Assigned task: Your answer should be the lines below from the one holding "My end goal" through the one holding "I would first", copied exactly and with nothing else.

Given records:

* * * * * * *

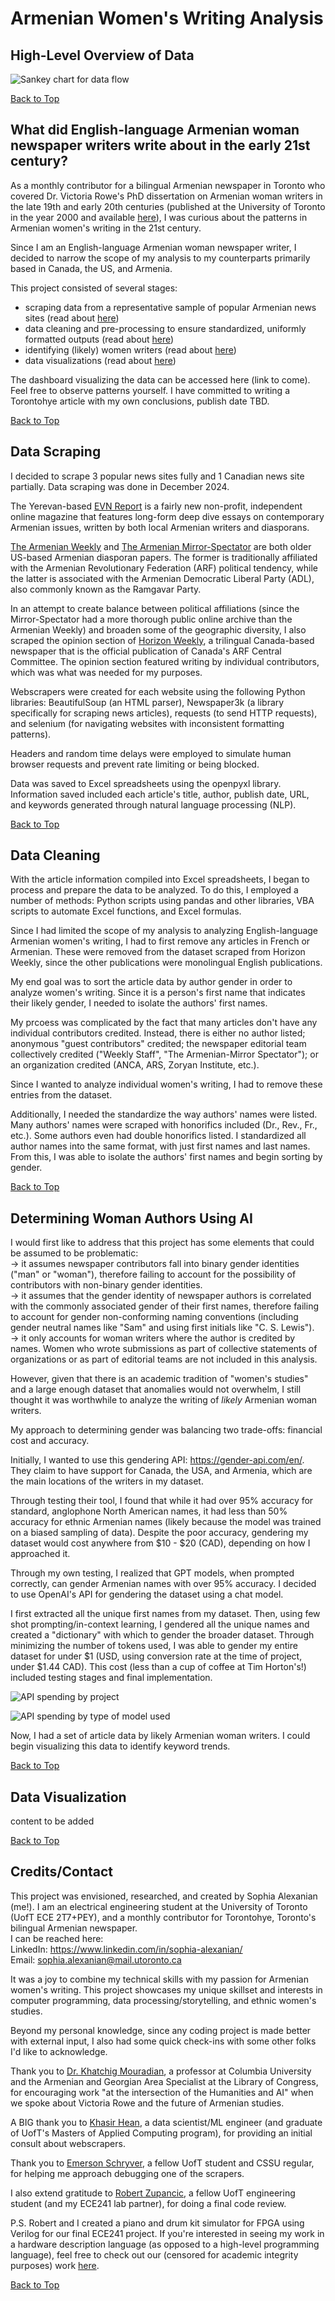 # Armenian Women's Writing Analysis   

## High-Level Overview of Data

![Sankey chart for data flow](assets/Data_Flowchart.png)

[Back to Top](#armenian-womens-writing-analysis)

## What did English-language Armenian woman newspaper writers write about in the early 21st century?

As a monthly contributor for a bilingual Armenian newspaper in Toronto who covered Dr. Victoria Rowe's PhD dissertation on Armenian woman writers in the late 19th and early 20th centuries (published at the University of Toronto in the year 2000 and available [here](https://utoronto.scholaris.ca/items/03f3f131-4d35-4027-a2fa-ec87ad406335)), I was curious about the patterns in Armenian women's writing in the 21st century.

Since I am an English-language Armenian woman newspaper writer, I decided to narrow the scope of my analysis to my counterparts primarily based in Canada, the US, and Armenia.

This project consisted of several stages:
- scraping data from a representative sample of popular Armenian news sites (read about [here](#data-scraping))
- data cleaning and pre-processing to ensure standardized, uniformly formatted outputs (read about [here](#data-cleaning))
- identifying (likely) women writers (read about [here](#determining-woman-authors-using-ai))
- data visualizations (read about [here](#data-visualization))

The dashboard visualizing the data can be accessed here (link to come). Feel free to observe patterns yourself. I have committed to writing a Torontohye article with my own conclusions, publish date TBD.

[Back to Top](#armenian-womens-writing-analysis)

## Data Scraping

I decided to scrape 3 popular news sites fully and 1 Canadian news site partially. Data scraping was done in December 2024.

The Yerevan-based [EVN Report](https://evnreport.com/about-us/) is a fairly new non-profit, independent online magazine that features long-form deep dive essays on contemporary Armenian issues, written by both local Armenian writers and diasporans.

[The Armenian Weekly](https://armenianweekly.com/) and [The Armenian Mirror-Spectator](https://mirrorspectator.com/) are both older US-based Armenian diasporan papers. The former is traditionally affiliated with the Armenian Revolutionary Federation (ARF) political tendency, while the latter is associated with the Armenian Democratic Liberal Party (ADL), also commonly known as the Ramgavar Party.

In an attempt to create balance between political affiliations (since the Mirror-Spectator had a more thorough public online archive than the Armenian Weekly) and broaden some of the geographic diversity, I also scraped the opinion section of [Horizon Weekly](https://horizonweekly.ca/), a trilingual Canada-based newspaper that is the official publication of Canada's ARF Central Committee. The opinion section featured writing by individual contributors, which was what was needed for my purposes.

Webscrapers were created for each website using the following Python libraries: BeautifulSoup (an HTML parser), Newspaper3k (a library specifically for scraping news articles), requests (to send HTTP requests), and selenium (for navigating websites with inconsistent formatting patterns).    

Headers and random time delays were employed to simulate human browser requests and prevent rate limiting or being blocked.   

Data was saved to Excel spreadsheets using the openpyxl library. Information saved included each article's title, author, publish date, URL, and keywords generated through natural language processing (NLP).

[Back to Top](#armenian-womens-writing-analysis)

## Data Cleaning

With the article information compiled into Excel spreadsheets, I began to process and prepare the data to be analyzed. To do this, I employed a number of methods: Python scripts using pandas and other libraries, VBA scripts to automate Excel functions, and Excel formulas.

Since I had limited the scope of my analysis to analyzing English-language Armenian women's writing, I had to first remove any articles in French or Armenian. These were removed from the dataset scraped from Horizon Weekly, since the other publications were monolingual English publications.

My end goal was to sort the article data by author gender in order to analyze women's writing. Since it is a person's first name that indicates their likely gender, I needed to isolate the authors' first names.

My prcoess was complicated by the fact that many articles don't have any individual contributors credited. Instead, there is either no author listed; anonymous "guest contributors" credited; the newspaper editorial team collectively credited ("Weekly Staff", "The Armenian-Mirror Spectator"); or an organization credited (ANCA, ARS, Zoryan Institute, etc.). 

Since I wanted to analyze individual women's writing, I had to remove these entries from the dataset. 

Additionally, I needed the standardize the way authors' names were listed. Many authors' names were scraped with honorifics included (Dr., Rev., Fr., etc.). Some authors even had double honorifics listed. I standardized all author names into the same format, with just first names and last names. From this, I was able to isolate the authors' first names and begin sorting by gender.

[Back to Top](#armenian-womens-writing-analysis)

## Determining Woman Authors Using AI 

I would first like to address that this project has some elements that could be assumed to be problematic:   
        -> it assumes newspaper contributors fall into binary gender identities ("man" or "woman"), therefore failing to account for the possibility of contributors with non-binary gender identities.                  
        -> it assumes that the gender identity of newspaper authors is correlated with the commonly associated gender of their first names, therefore failing to account for gender non-conforming naming conventions (including gender neutral names like "Sam" and using first initials like "C. S. Lewis").     
        -> it only accounts for woman writers where the author is credited by names. Women who wrote submissions as part of collective statements of organizations or as part of editorial teams are not included in this analysis.

However, given that there is an academic tradition of "women's studies" and a large enough dataset that anomalies would not overwhelm, I still thought it was worthwhile to analyze the writing of *likely* Armenian woman writers.

My approach to determining gender was balancing two trade-offs: financial cost and accuracy.

Initially, I wanted to use this gendering API: https://gender-api.com/en/. They claim to have support for Canada, the USA, and Armenia, which are the main locations of the writers in my dataset.

Through testing their tool, I found that while it had over 95% accuracy for standard, anglophone North American names, it had less than 50% accuracy for ethnic Armenian names (likely because the model was trained on a biased sampling of data). Despite the poor accuracy, gendering my dataset would cost anywhere from $10 - $20 (CAD), depending on how I approached it.

Through my own testing, I realized that GPT models, when prompted correctly, can gender Armenian names with over 95% accuracy. I decided to use OpenAI's API for gendering the dataset using a chat model.

I first extracted all the unique first names from my dataset. Then, using few shot prompting/in-context learning, I gendered all the unique names and created a "dictionary" with which to gender the broader dataset. Through minimizing the number of tokens used, I was able to gender my entire dataset for under $1 (USD, using conversion rate at the time of project, under $1.44 CAD). This cost (less than a cup of coffee at Tim Horton's!) included testing stages and final implementation.

![API spending by project](assets/spend_by_project.png)

![API spending by type of model used](assets/spend_by_model.png)

Now, I had a set of article data by likely Armenian woman writers. I could begin visualizing this data to identify keyword trends.

[Back to Top](#armenian-womens-writing-analysis)

## Data Visualization 

content to be added

[Back to Top](#armenian-womens-writing-analysis)

## Credits/Contact

This project was envisioned, researched, and created by Sophia Alexanian (me!). I am an electrical engineering student at the University of Toronto (UofT ECE 2T7+PEY), and a monthly contributor for Torontohye, Toronto's bilingual Armenian newspaper.  
I can be reached here:  
LinkedIn: https://www.linkedin.com/in/sophia-alexanian/   
Email: sophia.alexanian@mail.utoronto.ca  

It was a joy to combine my technical skills with my passion for Armenian women's writing. This project showcases my unique skillset and interests in computer programming, data processing/storytelling, and ethnic women's studies.

Beyond my personal knowledge, since any coding project is made better with external input, I also had some quick check-ins with some other folks I'd like to acknowledge.

Thank you to [Dr. Khatchig Mouradian](https://mesaas.columbia.edu/faculty-directory/khatchig-mouradian/), a professor at Columbia University and the Armenian and Georgian Area Specialist at the Library of Congress, for encouraging work "at the intersection of the Humanities and AI" when we spoke about Victoria Rowe and the future of Armenian studies. 

A BIG thank you to [Khasir Hean](https://www.linkedin.com/in/khasir-hean/), a data scientist/ML engineer (and graduate of UofT's Masters of Applied Computing program), for providing an initial consult about webscrapers. 

Thank you to [Emerson Schryver](https://www.linkedin.com/in/eschry/), a fellow UofT student and CSSU regular, for helping me approach debugging one of the scrapers.

I also extend gratitude to [Robert Zupancic](https://www.linkedin.com/in/robert-zupancic/), a fellow UofT engineering student (and my ECE241 lab partner), for doing a final code review.

P.S. Robert and I created a piano and drum kit simulator for FPGA using Verilog for our final ECE241 project. If you're interested in seeing my work in a hardware description language (as opposed to a high-level programming language), feel free to check out our (censored for academic integrity purposes) work [here](https://github.com/RoZ4/Pianissimo-for-the-FPGA).

[Back to Top](#armenian-womens-writing-analysis)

* * * * * * *

Answer box:
My end goal was to sort the article data by author gender in order to analyze women's writing. Since it is a person's first name that indicates their likely gender, I needed to isolate the authors' first names.

My prcoess was complicated by the fact that many articles don't have any individual contributors credited. Instead, there is either no author listed; anonymous "guest contributors" credited; the newspaper editorial team collectively credited ("Weekly Staff", "The Armenian-Mirror Spectator"); or an organization credited (ANCA, ARS, Zoryan Institute, etc.). 

Since I wanted to analyze individual women's writing, I had to remove these entries from the dataset. 

Additionally, I needed the standardize the way authors' names were listed. Many authors' names were scraped with honorifics included (Dr., Rev., Fr., etc.). Some authors even had double honorifics listed. I standardized all author names into the same format, with just first names and last names. From this, I was able to isolate the authors' first names and begin sorting by gender.

[Back to Top](#armenian-womens-writing-analysis)

## Determining Woman Authors Using AI 

I would first like to address that this project has some elements that could be assumed to be problematic:   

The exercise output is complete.